Impromptu visit to hook Road Arena yesterday to find both a festival of donkeys and a car boot sale, both of modest dimensions. The festival included a number of serious looking people wandering around in tweed jackets and black hats and about the same number of donkeys for them to judge. To one side was a tent soliciting money to save the donkeys in Luxor (see http://www.awol-egypt.org/), although I did not get close enough to find out what was special about the Luxor donkey. Perhaps I should have as I would have thought that there were plenty of donkeys in a bad way a lot nearer home, for example in Spain. Not to mention the goings-on on a Blackpool beach on a hot sunny day where,  I am reliably informed, some operators do not even bother to provide their animals with sun hats.

The sellers at the car boot sale had been organised by the neat expedient of two tone grass cutting. Nothing so common as posts or tape to mark the lanes. And the clientèle was even more interesting than that at the rose garden the previous afternoon, with representatives of many races, sexes and orientations putting in an appearance. An impressive range of flesh, some of it tattooed, on display. Some may have even lived in mobile homes.

Did not part with very much money with neither suitable walking sticks (against leaving them on trains and in pubs) or jigsaws to be found. But I did find two tea mugs - that is to say a mug, but cup shaped in that the top has a bigger diameter than the bottom, thus enabling the piping hot tea to cool - which had once come from IKEA. Identical to the one I was given for a recent birthday and which has been in heavy use since. I explained to the vendor that at 2 clean ones for a £1 I did not need to bother to clean the one that I had already got. Vendor suitably impressed by my mid morning wit.

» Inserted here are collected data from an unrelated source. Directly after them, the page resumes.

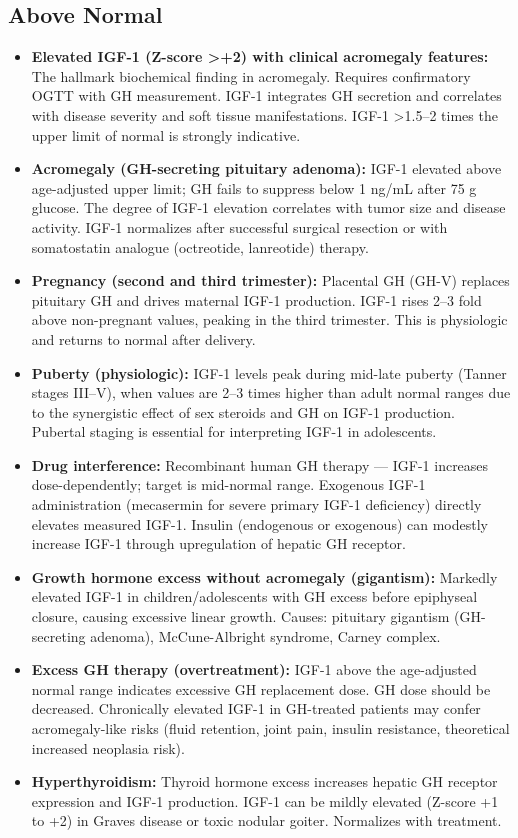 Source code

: \subsection*{Above Normal}
\begin{itemize}
  \item \textbf{Elevated IGF-1 (Z-score >+2) with clinical acromegaly features:} The hallmark biochemical finding in acromegaly. Requires confirmatory OGTT with GH measurement. IGF-1 integrates GH secretion and correlates with disease severity and soft tissue manifestations. IGF-1 >1.5--2 times the upper limit of normal is strongly indicative.
  \item \textbf{Acromegaly (GH-secreting pituitary adenoma):} IGF-1 elevated above age-adjusted upper limit; GH fails to suppress below 1 ng/mL after 75 g glucose. The degree of IGF-1 elevation correlates with tumor size and disease activity. IGF-1 normalizes after successful surgical resection or with somatostatin analogue (octreotide, lanreotide) therapy.
  \item \textbf{Pregnancy (second and third trimester):} Placental GH (GH-V) replaces pituitary GH and drives maternal IGF-1 production. IGF-1 rises 2--3 fold above non-pregnant values, peaking in the third trimester. This is physiologic and returns to normal after delivery.
  \item \textbf{Puberty (physiologic):} IGF-1 levels peak during mid-late puberty (Tanner stages III--V), when values are 2--3 times higher than adult normal ranges due to the synergistic effect of sex steroids and GH on IGF-1 production. Pubertal staging is essential for interpreting IGF-1 in adolescents.
  \item \textbf{Drug interference:} Recombinant human GH therapy --- IGF-1 increases dose-dependently; target is mid-normal range. Exogenous IGF-1 administration (mecasermin for severe primary IGF-1 deficiency) directly elevates measured IGF-1. Insulin (endogenous or exogenous) can modestly increase IGF-1 through upregulation of hepatic GH receptor.
  \item \textbf{Growth hormone excess without acromegaly (gigantism):} Markedly elevated IGF-1 in children/adolescents with GH excess before epiphyseal closure, causing excessive linear growth. Causes: pituitary gigantism (GH-secreting adenoma), McCune-Albright syndrome, Carney complex.
  \item \textbf{Excess GH therapy (overtreatment):} IGF-1 above the age-adjusted normal range indicates excessive GH replacement dose. GH dose should be decreased. Chronically elevated IGF-1 in GH-treated patients may confer acromegaly-like risks (fluid retention, joint pain, insulin resistance, theoretical increased neoplasia risk).
  \item \textbf{Hyperthyroidism:} Thyroid hormone excess increases hepatic GH receptor expression and IGF-1 production. IGF-1 can be mildly elevated (Z-score +1 to +2) in Graves disease or toxic nodular goiter. Normalizes with treatment.
\end{itemize}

A simple experiment will demonstrate why not cleaning is a good thing. Make a cup of tea with hard Epsom water. Add some medium strength milk, that is to say the stuff with blue tops. Dip blade of a desert knife into brew and withdraw. You will be surprised by the amount of very unappetising gunk which has adhered to the blade. What on earth might it be doing to the lining of one's stomach, lining which is perhaps not quite as robust as the stainless steel of the blade of the knife?